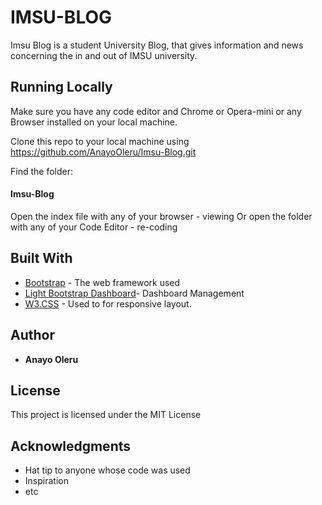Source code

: # IMSU-BLOG
Imsu Blog is a student University Blog, that gives information and news concerning the in and out of IMSU university.

## Running Locally
Make sure you have any code editor and Chrome or Opera-mini or any Browser installed on your local machine.

Clone this repo to your local machine using https://github.com/AnayoOleru/Imsu-Blog.git

Find the folder:
#### Imsu-Blog
Open the index file with any of your browser - viewing
Or open the folder with any of your Code Editor - re-coding

## Built With

* [Bootstrap](http://www.getbootstrap.com/) - The web framework used
* [Light Bootstrap Dashboard](http://demos.creative-tim.com/light-bootstrap-dashboard/examples/dashboard.html)- Dashboard Management
* [W3.CSS](https://www.w3schools.com/w3css/) - Used to for responsive layout.
 

## Author

* **Anayo Oleru** 

## License

This project is licensed under the MIT License

## Acknowledgments

* Hat tip to anyone whose code was used
* Inspiration
* etc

==========

Begin with the line that contains "This project is". Repeat it and every line after it through the end of the listing, exactly, and print nothing more.

* Solution to the problem:
This project is licensed under the MIT License

## Acknowledgments

* Hat tip to anyone whose code was used
* Inspiration
* etc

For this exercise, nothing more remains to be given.